President Barack Obama announced new U.S. sanctions on
Tuesday against foreign banks that help Iran sell its oil, efforts that he said
would increase pressure on Tehran for failing to meet its international nuclear
obligations.
Obama's decision, in an executive order, came ahead of
congressional votes on new sanctions intended to further strip Iran of its
oil-related revenues.

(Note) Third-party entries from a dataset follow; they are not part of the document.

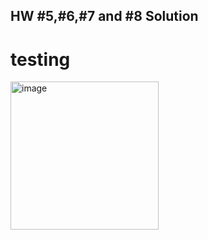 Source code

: ## HW #5,#6,#7 and #8 Solution
# testing
<img width="237" alt="image" src="https://github.com/user-attachments/assets/92dc6016-4e14-4e03-9a18-a82c7bc9b305">


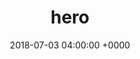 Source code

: ---
title: 'hero'
name: "dell"
night_header: false
night_footer: true
language: en
published: true
layout: pancakes
description: page description
date: 2018-07-03 04:00:00 +0000
tags: []
image: 
  - "/uploads/typeking-cover.png"
stacks:
- template: block-builder-section-home1
  background_color: "#ffffff"
  background_image: 
  size: container
  p_top_val: 200px
  p_top: XL
  p_bottom: XL
  v_content: center
  row_space: M
  rows:
  - template: include-row
    h_content: end
    v_content: center
    cols:
    - template: block-column-builder
      size: '4'
      text_align: left
      animate: fade-up
      duration: '400'
      elements:
      - template: element-title
        tag: h1
        title: HOME 1 Title Example - Center
        text_align: center
        color: "#000000"
      - template: element-title
        tag: p
        title: P - Center
        text_align: center
        color: "#000000"
      - template: element-title
        tag: h2
        title: Home 1-2 Title Example - Left
        text_align: left
    - template: block-column-builder
      size: '4'
      text_align: left
      animate: fade-up
      duration: '400'
      elements:
      - template: element-image
        image: "/uploads/pexels-photo-373965.jpeg"
        quality: 10
    container_size: container
  - template: include-row
    container_size: container
    cols:
    - template: block-column-builder
      size: '6'
      text_align: left
      animate: fade-up
      duration: '400'
      elements:
      - template: element-image
        image: "/uploads/pexels-photo-373965.jpeg"
    - template: block-column-builder
      size: '6'
      text_align: center
      animate: fade-up
      duration: '400'
      elements:
      - template: element-title
        tag: h3
        title: Home 1 -3  Title - Center
        text_align: center
      - template: element-text
        text: "<p>Normal paragraph text with strong markup. Enable <strong>draft mode</strong>
          if you don't want your page to be publicly accessible.</p><h4>Heading 4
          in a text block</h4>"
      - template: element-button
        button_type: primary
        text: I'm a button
        link: "#"
      content_width: XXS
    h_content: space-between
    v_content: center
--- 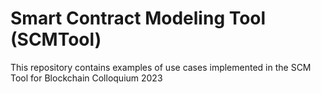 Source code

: # Smart Contract Modeling Tool (SCMTool)

This repository contains examples of use cases implemented in the SCM Tool for Blockchain Colloquium 2023
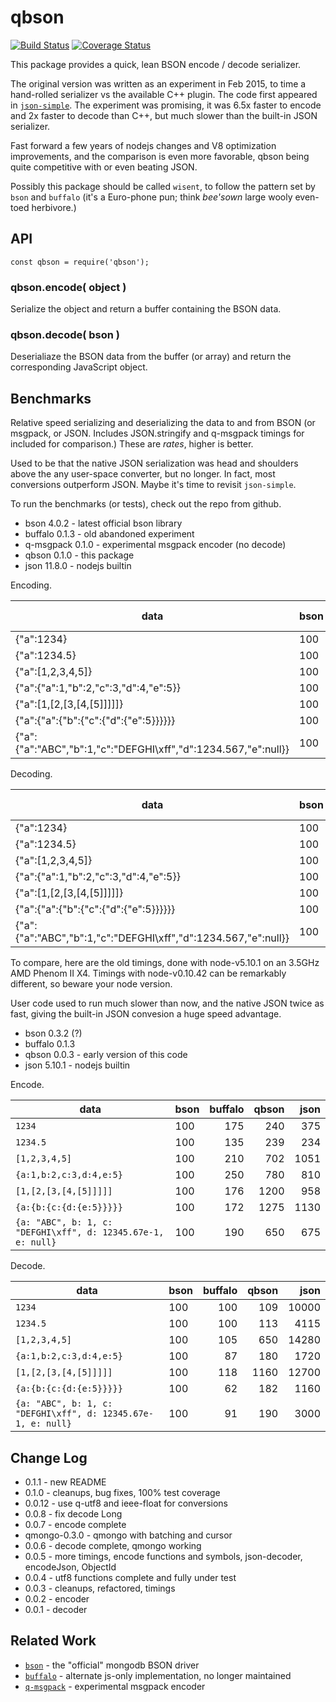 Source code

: qbson
=====
[![Build Status](https://api.travis-ci.org/andrasq/node-qbson.svg?branch=master)](https://travis-ci.org/andrasq/node-qbson?branch=master)
[![Coverage Status](https://coveralls.io/repos/github/andrasq/node-qbson/badge.svg?branch=master)](https://coveralls.io/github/andrasq/node-qbson?branch=master)

This package provides a quick, lean BSON encode / decode serializer.

The original version was written as an experiment in Feb 2015, to time a hand-rolled
serializer vs the available C++ plugin.  The code first appeared in
[`json-simple`](https://github.com/andrasq/node-json-simple).  The experiment was promising,
it was 6.5x faster to encode and 2x faster to decode than C++, but much slower than the
built-in JSON serializer.

Fast forward a few years of nodejs changes and V8 optimization improvements, and the
comparison is even more favorable, qbson being quite competitive with or even beating JSON.

Possibly this package should be called `wisent`, to follow the pattern set by `bson` and
`buffalo` (it's a Euro-phone pun; think _bee'sown_ large wooly even-toed herbivore.)


API
---

    const qbson = require('qbson');

### qbson.encode( object )

Serialize the object and return a buffer containing the BSON data.

### qbson.decode( bson )

Deserialiaze the BSON data from the buffer (or array) and return the corresponding
JavaScript object.


Benchmarks
----------

Relative speed serializing and deserializing the data to and from BSON (or msgpack, or JSON.
Includes JSON.stringify and q-msgpack timings for included for comparison.)  These are
_rates_, higher is better.

Used to be that the native JSON serialization was head and shoulders above the any
user-space converter, but no longer.  In fact, most conversions outperform JSON.  Maybe it's
time to revisit `json-simple`.

To run the benchmarks (or tests), check out the repo from github.

- bson 4.0.2 - latest official bson library
- buffalo 0.1.3 - old abandoned experiment
- q-msgpack 0.1.0 - experimental msgpack encoder (no decode)
- qbson 0.1.0 - this package
- json 11.8.0 - nodejs builtin

Encoding.

| data                    | bson | buffalo | q-msgpack | qbson | json |
|-------------------------|------|--------:|----------:|------:|-----:|
| {"a":1234}                                                     | 100 |  65 | 142 | 486 | 125 |
| {"a":1234.5}                                                   | 100 |  80 | 178 | 557 | 116 |
| {"a":[1,2,3,4,5]}                                              | 100 |  46 | 261 | 391 | 236 |
| {"a":{"a":1,"b":2,"c":3,"d":4,"e":5}}                          | 100 |  60 | 201 | 617 | 182 |
| {"a":[1,[2,[3,[4,[5]]]]]}                                      | 100 |  47 | 290 | 430 | 228 |
| {"a":{"a":{"b":{"c":{"d":{"e":5}}}}}}                          | 100 |  71 | 208 | 455 | 183 |
| {"a":{"a":"ABC","b":1,"c":"DEFGHI\xff","d":1234.567,"e":null}} | 100 |  63 | 213 | 388 | 176 |

Decoding.

| data                    | bson | buffalo | q-msgpack | qbson | json |
|-------------------------|------|--------:|----------:|------:|-----:|
| {"a":1234}                                                     | 100 | 130 | - | 438 | 189 |
| {"a":1234.5}                                                   | 100 | 118 | - | 545 |  24 |
| {"a":[1,2,3,4,5]}                                              | 100 |  65 | - | 205 |  79 |
| {"a":{"a":1,"b":2,"c":3,"d":4,"e":5}}                          | 100 | 125 | - | 546 |  92 |
| {"a":[1,[2,[3,[4,[5]]]]]}                                      | 100 |  92 | - | 582 | 117 |
| {"a":{"a":{"b":{"c":{"d":{"e":5}}}}}}                          | 100 | 128 | - | 449 |  68 |
| {"a":{"a":"ABC","b":1,"c":"DEFGHI\xff","d":1234.567,"e":null}} | 100 | 122 | - | 383 |  58 |


To compare, here are the old timings, done with node-v5.10.1 on an 3.5GHz AMD Phenom II X4.
Timings with node-v0.10.42 can be remarkably different, so beware your node version.

User code used to run much slower than now, and the native JSON twice as fast, giving the
built-in JSON convesion a huge speed advantage.

- bson 0.3.2 (?)
- buffalo 0.1.3
- qbson 0.0.3 - early version of this code
- json 5.10.1 - nodejs builtin

Encode.

| data                    | bson | buffalo | qbson | json |
|-------------------------|------|--------:|------:|-----:|
| `1234`                  | 100 | 175 |  240 |  375 |
| `1234.5`                | 100 | 135 |  239 |  234 |
| `[1,2,3,4,5]`           | 100 | 210 |  702 | 1051 |
| `{a:1,b:2,c:3,d:4,e:5}` | 100 | 250 |  780 |  810 |
| `[1,[2,[3,[4,[5]]]]]`   | 100 | 176 | 1200 |  958 |
| `{a:{b:{c:{d:{e:5}}}}}` | 100 | 172 | 1275 | 1130 |
| `{a: "ABC", b: 1, c: "DEFGHI\xff", d: 12345.67e-1, e: null}` | 100 | 190 | 650 | 675 |

Decode.

| data               | bson | buffalo | qbson | json |
|-------------------------|-----|----:|-----:|------:|
| `1234`                  | 100 | 100 |  109 | 10000 |
| `1234.5`                | 100 | 100 |  113 |  4115 |
| `[1,2,3,4,5]`           | 100 | 105 |  650 | 14280 |
| `{a:1,b:2,c:3,d:4,e:5}` | 100 |  87 |  180 |  1720 |
| `[1,[2,[3,[4,[5]]]]]`   | 100 | 118 | 1160 | 12700 |
| `{a:{b:{c:{d:{e:5}}}}}` | 100 |  62 |  182 |  1160 |
| `{a: "ABC", b: 1, c: "DEFGHI\xff", d: 12345.67e-1, e: null}` | 100 |  91 | 190 | 3000 |


Change Log
----------

- 0.1.1 - new README
- 0.1.0 - cleanups, bug fixes, 100% test coverage
- 0.0.12 - use q-utf8 and ieee-float for conversions
- 0.0.8 - fix decode Long
- 0.0.7 - encode complete
- qmongo-0.3.0 - qmongo with batching and cursor
- 0.0.6 - decode complete, qmongo working
- 0.0.5 - more timings, encode functions and symbols, json-decoder, encodeJson, ObjectId
- 0.0.4 - utf8 functions complete and fully under test
- 0.0.3 - cleanups, refactored, timings
- 0.0.2 - encoder
- 0.0.1 - decoder


Related Work
------------

- [`bson`](https://github.com/mongodb/js-bson) - the "official" mongodb BSON driver
- [`buffalo`](https://github.com/marcello3d/node-buffalo) - alternate js-only implementation, no longer maintained
- [`q-msgpack`](https://github.com/andrasq/node-q-msgpack) - experimental msgpack encoder
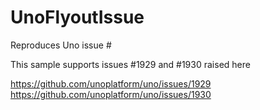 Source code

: # UnoFlyoutIssue
Reproduces Uno issue #

This sample supports issues #1929 and #1930 raised here

https://github.com/unoplatform/uno/issues/1929
https://github.com/unoplatform/uno/issues/1930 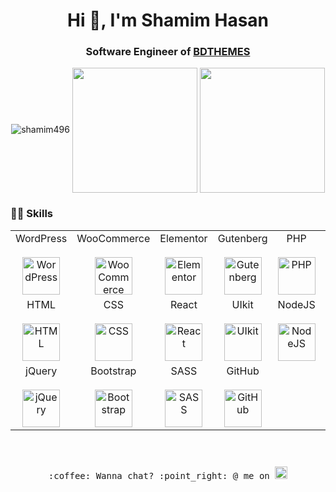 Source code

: <h1 align="center">Hi 👋, I'm Shamim Hasan</h1>
<h3 align="center">Software Engineer of <a href='https://bdthemes.com'>BDTHEMES</a></h3>

<p align="center">
  <img src="https://github-profile-trophy.vercel.app/?username=shamim496&row=1&column=7&margin-w=15&margin-h=15&theme=prussian" alt="shamim496" />
  <img height=200 align="center" src="https://github-readme-stats.vercel.app/api?username=shamim496&rank_icon=github&theme=prussian&card_width=250" />
  <img height=200 align="center" src="https://github-readme-stats.vercel.app/api/top-langs?username=shamim496&layout=compact&theme=prussian&langs_count=8&card_width=370" />
</p>

### 👨‍💻 Skills

<table>
  <tbody>
    <tr align="center">
      <td width="14.28%">
        <span>WordPress</span><br><br>
        <img height="60" src="https://cdn.svgporn.com/logos/wordpress-icon.svg" alt="WordPress">
      </td>
      <td width="14.28%">
        <span>WooCommerce</span><br><br>
        <img height="60" src="https://cdn.svgporn.com/logos/woocommerce-icon.svg" alt="WooCommerce">
      </td>
      <td width="14.28%">
        <span>Elementor</span><br><br>
        <img height="60" src="https://elementor.com/wp-content/uploads/2022/07/Elementor-Logo-Symbol-Blue.svg" alt="Elementor">
      </td>
      <td width="14.28%">
        <span>Gutenberg</span><br><br>
        <img height="60" src="https://s.w.org/images/core/2020/06/Gutenberg-mark.svg" alt="Gutenberg">
      </td>
      <td width="14.28%">
        <span>PHP</span><br><br>
        <img height="60" src="https://cdn.svgporn.com/logos/php.svg" alt="PHP">
      </td>
      <td width="14.28%">
        <span>JavaScript</span><br><br>
        <img height="60" src="https://cdn.svgporn.com/logos/javascript.svg" alt="JavaScript">
      </td>
    </tr>
    <tr align="center">
      <td width="14.28%">
        <span>HTML</span><br><br>
        <img height="60" src="https://cdn.svgporn.com/logos/html-5.svg" alt="HTML">
      </td>
      <td width="14.28%">
        <span>CSS</span><br><br>
        <img height="60" src="https://cdn.svgporn.com/logos/css-3.svg" alt="CSS">
      </td>
      <td width="14.28%">
        <span>React</span><br><br>
        <img height="60" src="https://cdn.svgporn.com/logos/react.svg" alt="React">
      </td>
      <td width="14.28%">
        <span>UIkit</span><br><br>
        <img height="60" src="https://cdn.svgporn.com/logos/uikit.svg" alt="UIkit">
      </td>
      <td width="14.28%">
        <span>NodeJS</span><br><br>
        <img height="60" src="https://cdn.svgporn.com/logos/nodejs.svg" alt="NodeJS">
      </td>
      <td width="14.28%">
        <span>MySQL</span><br><br>
        <img height="60" src="https://cdn.svgporn.com/logos/mysql.svg" alt="MySQL">
      </td>
    </tr>
    <tr align="center">
      <td width="14.28%">
        <span>jQuery</span><br><br>
        <img height="60" src="https://cdn.svgporn.com/logos/jquery.svg" alt="jQuery">
      </td>
      <td width="14.28%">
        <span>Bootstrap</span><br><br>
        <img height="60" src="https://cdn.svgporn.com/logos/bootstrap.svg" alt="Bootstrap">
      </td>
      <td width="14.28%">
        <span>SASS</span><br><br>
        <img height="60" src="https://cdn.svgporn.com/logos/sass.svg" alt="SASS">
      </td>
      <td width="14.28%">
        <span>GitHub</span><br><br>
        <img height="60" src="https://cdn.svgporn.com/logos/github-icon.svg" alt="GitHub">
      </td>
    </tr>
  </tbody>
</table>

<p align="center">
  <samp>
    <br><br>:coffee: Wanna chat? :point_right: @ me on
    <a href="https://t.me/Shamimhasan496" target=”_blank”>
      <img src="https://cdn.svgporn.com/logos/telegram.svg" style="padding-top:10px"  width="20px"></a>
  </samp>
</p>

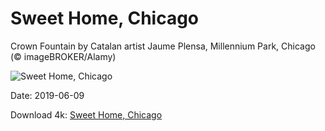 # Sweet Home, Chicago

Crown Fountain by Catalan artist Jaume Plensa, Millennium Park, Chicago (© imageBROKER/Alamy)

![Sweet Home, Chicago](https://bing.com/th?id=OHR.CrownFountain_EN-US2176724041_UHD.jpg&rf=LaDigue_UHD.jpg&pid=hp&w=1024&h=576)

Date: 2019-06-09

Download 4k: [Sweet Home, Chicago](https://bing.com/th?id=OHR.CrownFountain_EN-US2176724041_UHD.jpg&rf=LaDigue_UHD.jpg&pid=hp&w=3840&h=2160)

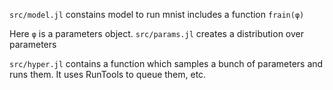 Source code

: `src/model.jl` constains model to run mnist includes a function `frain(φ)`

Here `φ` is a parameters object.  `src/params.jl` creates a distribution over parameters

`src/hyper.jl` contains a function which samples a bunch of parameters and runs them.  It uses RunTools to queue them, etc. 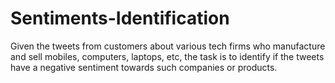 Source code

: # Sentiments-Identification
Given the tweets from customers about various tech firms who manufacture and sell mobiles, computers, laptops, etc, the task is to identify if the tweets have a negative sentiment towards such companies or products.
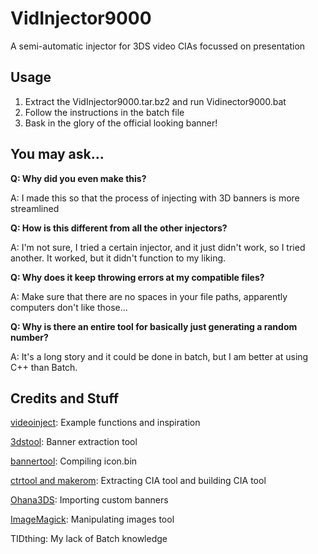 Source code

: # VidInjector9000
A semi-automatic injector for 3DS video CIAs focussed on presentation

Usage
--
1. Extract the VidInjector9000.tar.bz2 and run Vidinector9000.bat
2. Follow the instructions in the batch file
3. Bask in the glory of the official looking banner!

You may ask...
--
**Q: Why did you even make this?**

A: I made this so that the process of injecting with 3D banners is more streamlined

**Q: How is this different from all the other injectors?**

A: I'm not sure, I tried a certain injector, and it just didn't work, so I tried another. It worked, but it didn't function to my liking.

**Q: Why does it keep throwing errors at my compatible files?**

A: Make sure that there are no spaces in your file paths, apparently computers don't like those...

**Q: Why is there an entire tool for basically just generating a random number?**

A: It's a long story and it could be done in batch, but I am better at using C++ than Batch.

Credits and Stuff
--
[videoinject](https://github.com/ihaveamac/videoinject): Example functions and inspiration

[3dstool](https://github.com/dnasdw/3dstool): Banner extraction tool

[bannertool](https://github.com/Steveice10/bannertool): Compiling icon.bin

[ctrtool and makerom](https://github.com/3DSGuy/Project_CTR): Extracting CIA tool and building CIA tool

[Ohana3DS](https://github.com/dnasdw/Ohana3DS): Importing custom banners

[ImageMagick](https://imagemagick.org/): Manipulating images tool

TIDthing: My lack of Batch knowledge
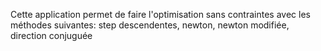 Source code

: Cette application permet de faire l'optimisation sans contraintes avec les méthodes suivantes: step descendentes, newton, newton modifiée, direction conjuguée
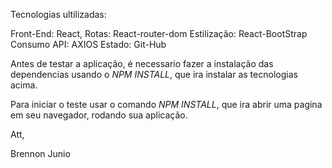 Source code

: 
Tecnologias ultilizadas:

Front-End: React,
Rotas: React-router-dom
Estilização: React-BootStrap
Consumo API: AXIOS
Estado:  Git-Hub


Antes de testar a aplicação, é necessario fazer a instalação das dependencias usando o *NPM INSTALL*, que ira instalar as tecnologias acima.


Para iniciar o teste usar o comando *NPM INSTALL*, que ira abrir uma pagina em seu navegador, rodando sua aplicação.

Att, 

Brennon Junio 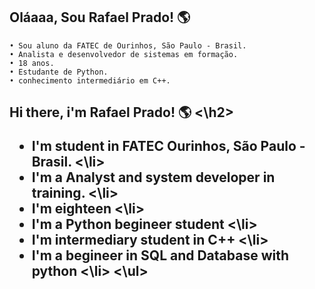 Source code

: <h2> Oláaaa, Sou Rafael Prado! 🌎 </h2>
  
    • Sou aluno da FATEC de Ourinhos, São Paulo - Brasil.
    • Analista e desenvolvedor de sistemas em formação.
    • 18 anos.
    • Estudante de Python.
    • conhecimento intermediário em C++.
  
  
  <h2> Hi there, i'm Rafael Prado! 🌎 <\h2>
  <ul>
      <li> I'm student in FATEC Ourinhos, São Paulo - Brasil. <\li>
      <li> I'm a Analyst and system developer in training. <\li>
      <li> I'm eighteen <\li>
      <li> I'm a Python begineer student <\li>
      <li> I'm intermediary student in C++ <\li>
      <li> I'm a begineer in SQL and Database with python <\li>
  <\ul>
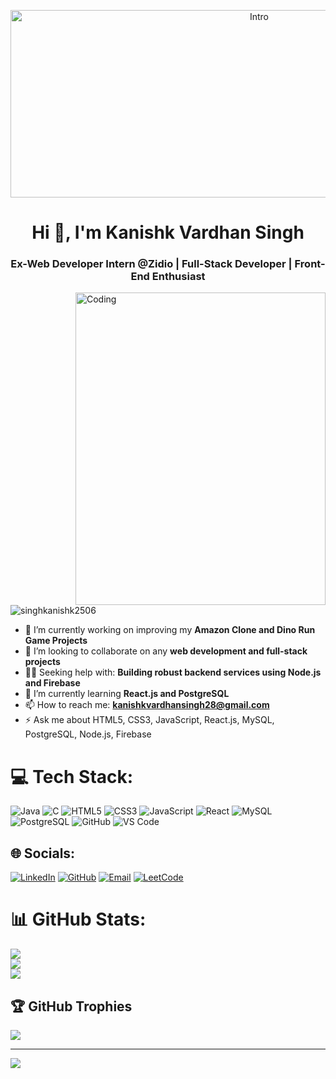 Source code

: <p align="center">
  <img src="https://i.pinimg.com/originals/21/9a/09/219a09d5c2d9e50e4c2d20c9a03e09af.gif" alt="Intro" height="300" width="780">
</p>

<h1 align="center">Hi 👋, I'm Kanishk Vardhan Singh</h1>
<h3 align="center">Ex-Web Developer Intern @Zidio | Full-Stack Developer | Front-End Enthusiast</h3>

<img align="right" alt="Coding" height="500" width="400" src="https://i.pinimg.com/originals/90/70/32/9070324cdfc07c68d60eed0c39e77573.gif">

<p align="left">
  <img src="https://komarev.com/ghpvc/?username=singhkanishk2506&label=Profile%20views&color=0e75b6&style=flat" alt="singhkanishk2506" />
</p>

- 🔭 I’m currently working on improving my **Amazon Clone and Dino Run Game Projects**
- 🌱  I’m looking to collaborate on any **web development and full-stack projects**
- 👨‍💻  Seeking help with: **Building robust backend services using Node.js and Firebase**
- 💬 I’m currently learning **React.js and PostgreSQL**
- 📫 How to reach me: **kanishkvardhansingh28@gmail.com**
- ⚡ Ask me about HTML5, CSS3, JavaScript, React.js, MySQL, PostgreSQL, Node.js, Firebase

# 💻 Tech Stack:
![Java](https://img.shields.io/badge/Java-%23ED8B00.svg?style=for-the-badge&logo=openjdk&logoColor=white)
![C](https://img.shields.io/badge/C-%2300599C.svg?style=for-the-badge&logo=c&logoColor=white)
![HTML5](https://img.shields.io/badge/html5-%23E34F26.svg?style=for-the-badge&logo=html5&logoColor=white)
![CSS3](https://img.shields.io/badge/css3-%231572B6.svg?style=for-the-badge&logo=css3&logoColor=white)
![JavaScript](https://img.shields.io/badge/javascript-%23323330.svg?style=for-the-badge&logo=javascript&logoColor=%23F7DF1E)
![React](https://img.shields.io/badge/react-%2320232a.svg?style=for-the-badge&logo=react&logoColor=%2361DAFB)
![MySQL](https://img.shields.io/badge/mysql-4479A1.svg?style=for-the-badge&logo=mysql&logoColor=white)
![PostgreSQL](https://img.shields.io/badge/postgresql-%23336791.svg?style=for-the-badge&logo=postgresql&logoColor=white)
![GitHub](https://img.shields.io/badge/github-%23121011.svg?style=for-the-badge&logo=github&logoColor=white)
![VS Code](https://img.shields.io/badge/VS%20Code-007ACC.svg?style=for-the-badge&logo=visual-studio-code&logoColor=white)

## 🌐 Socials:
[![LinkedIn](https://img.shields.io/badge/LinkedIn-%230077B5.svg?logo=linkedin&logoColor=white)](https://www.linkedin.com/in/kanishkvardhansingh-b-571b5289/) 
[![GitHub](https://img.shields.io/badge/GitHub-100000?logo=github&logoColor=white)](https://github.com/singhkanishk2506)
[![Email](https://img.shields.io/badge/Email-D14836?logo=gmail&logoColor=white)](mailto:kanishkvardhansingh28@gmail.com)
[![LeetCode](https://img.shields.io/badge/LeetCode-%23FFA116.svg?logo=leetcode&logoColor=white)](https://leetcode.com/u/kanishksingh25/)


# 📊 GitHub Stats:
![](https://github-readme-stats.vercel.app/api?username=singhkanishk2506&theme=darcula&hide_border=false&include_all_commits=false&count_private=false)<br/>
![](https://nirzak-streak-stats.vercel.app/?user=singhkanishk2506&theme=darcula&hide_border=false)<br/>
![](https://github-readme-stats.vercel.app/api/top-langs/?username=singhkanishk2506&theme=darcula&hide_border=false&include_all_commits=false&count_private=false&layout=compact)

## 🏆 GitHub Trophies
![](https://github-profile-trophy.vercel.app/?username=singhkanishk2506&theme=dracula&no-frame=false&no-bg=true&margin-w=4)

---
[![](https://visitcount.itsvg.in/api?id=singhkanishk2506&icon=0&color=0)](https://visitcount.itsvg.in)

<!-- Proudly created with GPRM ( https://gprm.itsvg.in ) -->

It also followed criticism from Republican presidential
challenger Mitt Romney that the White House is failing to act strongly enough
to stop Iran's suspected pursuit of a nuclear weapon.
In a statement, Obama said the United States remained
committed to finding a diplomatic resolution to the standoff with Tehran but
was committed "to hold the Iranian government accountable for its
actions."
"If the Iranian government continues its defiance, there
should be no doubt that the United States and our partners will continue to
impose increasing consequences," he said.
Obama's new sanctions target foreign banks that handle
transactions for Iranian oil or handle large transactions from the National
Iranian Oil Company (NIOC) or Naftiran Intertrade Company (NICO), two key
players in Iran's oil trade.
The order also targets China's Bank of Kunlun and Iraq's Elaf
Islamic Bank for providing services to Iranian banks.
The new measures will help curb Iran's efforts to evade U.S.
banking and oil sanctions, said Mark Dubowitz, head of the non-profit group
Foundation for Defense of Democracies, which pushes for tough sanctions on
Iran.
But he said more steps are needed to blacklist Iran's energy
sector and require countries to further cut their oil purchases.